(Material to process)

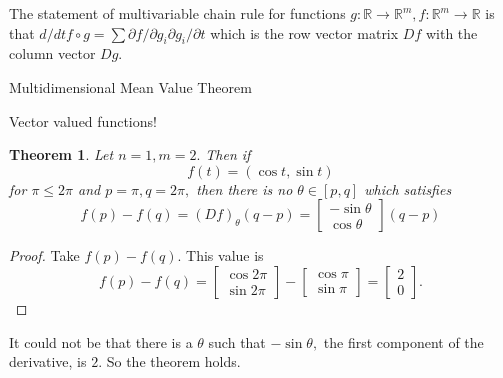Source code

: \documentclass[letter]{article}
\newtheorem{theorem}{Theorem}
\newenvironment{menumerate}{%
  \edef\backupindent{\the\parindent}%
  \enumerate%
  \setlength{\parindent}{\backupindent}%
}{\endenumerate}
\begin{document}
\begin{menumerate}
        The statement of multivariable chain rule for functions $g: \mathbb{R} \to \mathbb{R}^m, f:\mathbb{R}^m \to \mathbb{R}$ is that
        $d/dt f \circ g = \sum \partial f/\partial g_i \partial g_i /\partial t$ which is the row vector
        matrix $Df$ with the column vector $Dg.$
    \item Multidimensional Mean Value Theorem
    \begin{menumerate}
        \item Vector valued functions!
         \begin{theorem}
            Let $n =1, m = 2.$ Then if 
            \begin{equation}
                f(t) = (\cos t, \sin t)
            \end{equation}
            for $\pi \leq 2\pi$ and $p = \pi, q = 2\pi,$ then there is
            no $\theta  \in [p,q]$ which satisfies
            \begin{equation}
                f(p) - f(q) = (Df)_\theta(q-p)= 
                \begin{bmatrix}
                    -\sin \theta \\
                    \cos \theta
                \end{bmatrix}
                (q-p)
            \end{equation}
        \end{theorem}
        \begin{proof}
            Take $f(p) - f(q).$  This value is 
            \begin{equation}
                f(p) - f(q) = 
                \begin{bmatrix}
                    \cos 2\pi\\
                    \sin 2\pi
                \end{bmatrix}
                -
                \begin{bmatrix}
                    \cos \pi \\
                    \sin \pi
                \end{bmatrix}
                = \begin{bmatrix}
                    2 \\
                    0
                \end{bmatrix}.
            \end{equation} 
        \end{proof}
        It could not be that there is a $\theta$ such that $-\sin \theta,$ the first component of the derivative, is $2$. So the theorem holds.

\end{menumerate}
\end{menumerate}
\end{document}
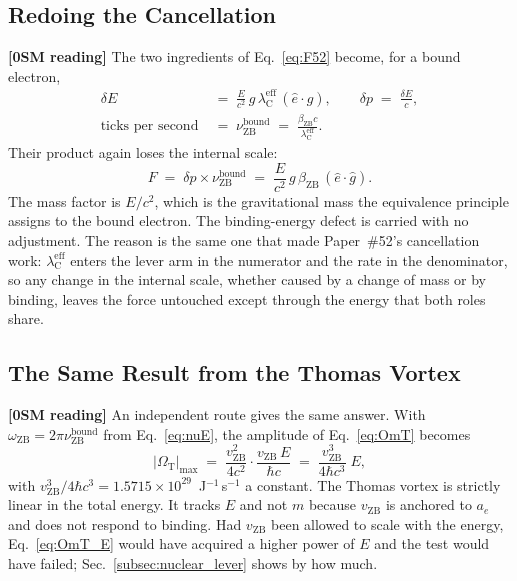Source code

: \documentclass[%
 reprint, amsmath,amssymb, aps, prb, ]{revtex4-2}
\numberwithin{equation}{section}
\newcommand{\omZB}{\omega_{\text{ZB}}}
\newcommand{\vZB}{v_{\text{ZB}}}
\newcommand{\betaZB}{\beta_{\text{ZB}}}
\newcommand{\lambdaC}{\lambda_{\text{C}}}
\newcommand{\nuZB}{\nu_{\text{ZB}}}
\newcommand{\OmT}{\Omega_{\text{T}}}
\begin{document}
\subsection{Redoing the Cancellation}
\label{subsec:redo}

\textbf{[0SM reading]} The two ingredients of Eq.~\eqref{eq:F52} become, for a bound electron,
\begin{align}
\delta E &\;=\; \frac{E}{c^{2}}\,g\,\lambdaC^{\text{eff}}\,(\hat{e}\cdot\hat{g}),
\qquad
\delta p \;=\; \frac{\delta E}{c},
\label{eq:dE_bound}\\[2pt]
\text{ticks per second} &\;=\; \nuZB^{\text{bound}} \;=\; \frac{\betaZB c}{\lambdaC^{\text{eff}}} .
\label{eq:rate_bound}
\end{align}
Their product again loses the internal scale:
\begin{equation}
F \;=\; \delta p\times\nuZB^{\text{bound}}
\;=\; \frac{E}{c^{2}}\,g\,\betaZB\,(\hat{e}\cdot\hat{g}) .
\label{eq:F_bound}
\end{equation}
The mass factor is $E/c^{2}$, which is the gravitational mass the equivalence principle assigns to the bound electron. The binding-energy defect is carried with no adjustment. The reason is the same one that made Paper~\#52's cancellation work: $\lambdaC^{\text{eff}}$ enters the lever arm in the numerator and the rate in the denominator, so any change in the internal scale, whether caused by a change of mass or by binding, leaves the force untouched except through the energy that both roles share.

\subsection{The Same Result from the Thomas Vortex}
\label{subsec:OmT_reduce}

\textbf{[0SM reading]} An independent route gives the same answer. With $\omZB = 2\pi\nuZB^{\text{bound}}$ from Eq.~\eqref{eq:nuE}, the amplitude of Eq.~\eqref{eq:OmT} becomes
\begin{equation}
\lvert\OmT\rvert_{\max}
\;=\; \frac{\vZB^{2}}{4c^{2}}\cdot\frac{\vZB\,E}{\hbar c}
\;=\; \frac{\vZB^{3}}{4\hbar c^{3}}\;E ,
\label{eq:OmT_E}
\end{equation}
with $\vZB^{3}/4\hbar c^{3} = 1.5715\times10^{29}$~J$^{-1}$\,s$^{-1}$ a constant. The Thomas vortex is strictly linear in the total energy. It tracks $E$ and not $m$ because $\vZB$ is anchored to $a_e$ and does not respond to binding. Had $\vZB$ been allowed to scale with the energy, Eq.~\eqref{eq:OmT_E} would have acquired a higher power of $E$ and the test would have failed; Sec.~\ref{subsec:nuclear_lever} shows by how much.
\end{document}
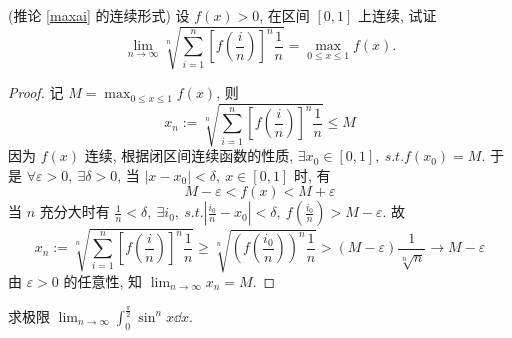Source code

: \begin{example}
    (推论 \ref{maxai} 的连续形式) 设 $f(x)>0$, 在区间 $[0,1]$ 上连续,
    试证 $$\lim_{n\to\infty}\sqrt[n]{\sum_{i=1}^{n}\left[f\left(\frac{i}{n}\right)\right]^n\frac{1}{n}}=\max_{0\leqslant x\leqslant 1}f(x).$$
\end{example}
\begin{proof}
    记 $\displaystyle M=\max_{0\leqslant x\leqslant 1}f(x)$, 则 $$x_n:= \sqrt[n]{\sum_{i=1}^{n}\left[f\left(\frac{i}{n}\right)\right]^n\frac{1}{n}}\leqslant M$$
    因为 $f(x)$ 连续, 根据闭区间连续函数的性质, $\exists x_0\in[0,1],~s.t.f(x_0)=M$.
    于是 $\forall \varepsilon>0,~\exists\delta>0\text{, 当 }|x-x_0|<\delta,~x\in[0,1]$ 时, 有 $$M-\varepsilon<f(x)<M+\varepsilon$$
    当 $n$ 充分大时有 $\displaystyle \frac{1}{n}<\delta,~\exists i_0,~s.t. \left|\frac{i_0}{n}-x_0\right|<\delta,~f\left(\frac{i_0}{n}\right)>M-\varepsilon$.
    故 $$x_n:= \sqrt[n]{\sum_{i=1}^{n}\left[f\left(\frac{i}{n}\right)\right]^n\frac{1}{n}}\geqslant\sqrt[n]{\left(f\left(\frac{i_0}{n}\right)\right)^n\frac{1}{n}}>(M-\varepsilon)\frac{1}{\sqrt[n]{n}}\to M-\varepsilon$$
    由 $\varepsilon>0$ 的任意性, 知 $\displaystyle\lim_{n\to\infty}x_n=M.$
\end{proof}
\begin{example}
    求极限 $\displaystyle\lim_{n\to\infty}\int_{0}^{\frac{\pi}{2}}\sin^nx\dd x.$
\end{example}
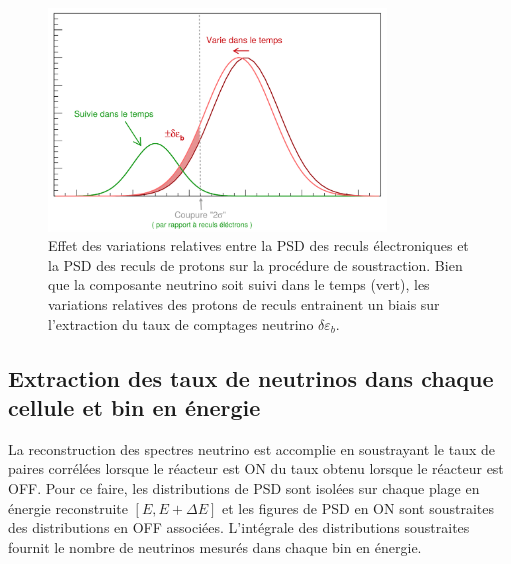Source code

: {\begin{figure}[h!]
\centering
\includegraphics[width=0.8\textwidth]{images/no_cut_on_PSD.png}
\caption[Effet des variations relatives entre la PSD des reculs électroniques et la PSD des reculs de protons sur la procédure de soustraction.]{Effet des variations relatives entre la PSD des reculs électroniques et la PSD des reculs de protons sur la procédure de soustraction. Bien que la composante neutrino soit suivi dans le temps (vert), les variations relatives des protons de reculs entrainent un biais sur l'extraction du taux de comptages neutrino $\delta \varepsilon_b$.}
\label{fig:no_cut_on_PSD.png}
\end{figure}

\clearpage

}




\subsection{Extraction des taux de neutrinos dans chaque cellule et bin en énergie}
\label{sec:nu_extraction}

La reconstruction des spectres neutrino est accomplie en soustrayant le taux de  paires corrélées lorsque le réacteur est ON du taux obtenu lorsque le réacteur est OFF. Pour ce faire, les distributions de PSD sont isolées sur chaque plage en énergie reconstruite $\left[E, E+ \Delta E\right]$ et les figures de PSD en ON sont soustraites des distributions en OFF associées. L'intégrale des distributions soustraites fournit le nombre de neutrinos mesurés dans chaque bin en énergie.\\

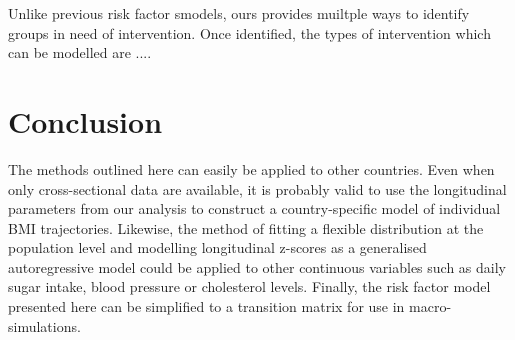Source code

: \documentclass{imammb}
\numberwithin{equation}{section}
\begin{document}
Unlike previous risk factor smodels, ours provides muiltple ways to identify groups in need of intervention. Once identified, the types of intervention which can be modelled are ....

\section{Conclusion}
\label{sec:Conclusion}

The methods outlined here can easily be applied to other countries. Even when only cross-sectional data are available, it is probably valid to use the longitudinal parameters from our analysis to construct a country-specific model of individual BMI trajectories. Likewise, the method of fitting a flexible distribution at the population level and modelling longitudinal z-scores as a generalised autoregressive model could be applied to other continuous variables such as daily sugar intake, blood pressure or cholesterol levels. Finally, the risk factor model presented here can be simplified to a transition matrix for use in macro-simulations.
\end{document}

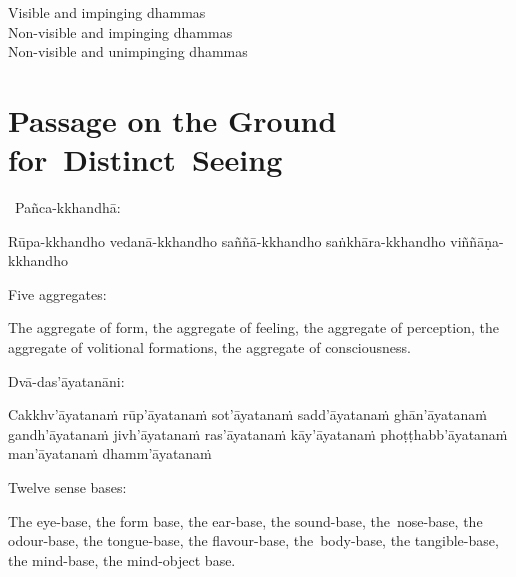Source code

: \begin{english-verses}
  Visible and impinging dhammas\\
  Non-visible and impinging dhammas\\
  Non-visible and unimpinging dhammas
\end{english-verses}

\suttaRef{[Dhs 1]}



\section{Passage on the Ground \mbox{for}~Distinct~Seeing}
\label{passage-on-ground-for-distinct-seeing}

\begin{pali-hang-continued}
  \anglebracketleft\ \hspace{-0.5mm}Pañca-kkhandhā: \hspace{-0.5mm}\anglebracketright\
  \begin{pali-hang}
    Rūpa-kkhandho vedanā-kkhandho saññā-kkhandho saṅkhāra-kkhandho viññāṇa-kkhandho
  \end{pali-hang}
\end{pali-hang-continued}

\begin{english-verses}
  Five aggregates:
  \begin{english-hang-together-verses}
    The aggregate of form, the aggregate of feeling, the aggregate of perception, the aggregate of volitional formations, the aggregate of consciousness.
  \end{english-hang-together-verses}
\end{english-verses}

\suttaRef{[DN 33]}

\begin{pali-hang-continued}
  Dvā-das'āyatanāni:
  \begin{pali-hang}
    Cakkhv'āyatanaṁ rūp'āyatanaṁ sot'āyatanaṁ sadd'āyatanaṁ ghān'āyatanaṁ gandh'āyatanaṁ jivh'āyatanaṁ ras'āyatanaṁ kāy'āyatanaṁ phoṭṭhabb'āyatanaṁ man'āyatanaṁ dhamm'āyatanaṁ
  \end{pali-hang}
\end{pali-hang-continued}

\begin{english-verses}
  Twelve sense bases:
  \begin{english-hang-together-verses}
    The eye-base, the form base, the ear-base, the sound-base, the~nose-base, the odour-base, the tongue-base, the flavour-base, the~body-base, the tangible-base, the mind-base, the mind-object base.
  \end{english-hang-together-verses}
\end{english-verses}

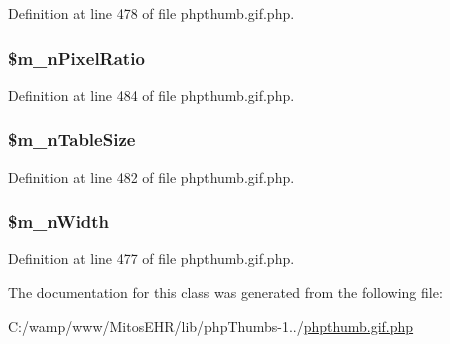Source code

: \-Definition at line 478 of file phpthumb.\-gif.\-php.

\hypertarget{class_c_g_i_f_f_i_l_e_h_e_a_d_e_r_a4c6a36422a5a0fb21cf07012219f49af}{
\subsubsection[{\$m\-\_\-n\-Pixel\-Ratio}]{\setlength{\rightskip}{0pt plus 5cm}\$m\-\_\-n\-Pixel\-Ratio}}\label{class_c_g_i_f_f_i_l_e_h_e_a_d_e_r_a4c6a36422a5a0fb21cf07012219f49af}


\-Definition at line 484 of file phpthumb.\-gif.\-php.

\hypertarget{class_c_g_i_f_f_i_l_e_h_e_a_d_e_r_a6d37a6f1fbdab74c9cf95a77ee5fe6ca}{
\subsubsection[{\$m\-\_\-n\-Table\-Size}]{\setlength{\rightskip}{0pt plus 5cm}\$m\-\_\-n\-Table\-Size}}\label{class_c_g_i_f_f_i_l_e_h_e_a_d_e_r_a6d37a6f1fbdab74c9cf95a77ee5fe6ca}


\-Definition at line 482 of file phpthumb.\-gif.\-php.

\hypertarget{class_c_g_i_f_f_i_l_e_h_e_a_d_e_r_ad30af53763e84b5b9bec01595ccf9598}{
\subsubsection[{\$m\-\_\-n\-Width}]{\setlength{\rightskip}{0pt plus 5cm}\$m\-\_\-n\-Width}}\label{class_c_g_i_f_f_i_l_e_h_e_a_d_e_r_ad30af53763e84b5b9bec01595ccf9598}


\-Definition at line 477 of file phpthumb.\-gif.\-php.



\-The documentation for this class was generated from the following file\-:\begin{DoxyCompactItemize}
\item 
\-C\-:/wamp/www/\-Mitos\-E\-H\-R/lib/php\-Thumbs-\/1../\hyperlink{phpthumb_8gif_8php}{phpthumb.\-gif.\-php}\end{DoxyCompactItemize}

(End Material to process)

Return all lines from the entries that contain the string "phpthumb".

: \-Definition at line 478 of file phpthumb.\-gif.\-php.
\-Definition at line 484 of file phpthumb.\-gif.\-php.
\-Definition at line 482 of file phpthumb.\-gif.\-php.
\-Definition at line 477 of file phpthumb.\-gif.\-php.
\-C\-:/wamp/www/\-Mitos\-E\-H\-R/lib/php\-Thumbs-\/1../\hyperlink{phpthumb_8gif_8php}{phpthumb.\-gif.\-php}\end{DoxyCompactItemize}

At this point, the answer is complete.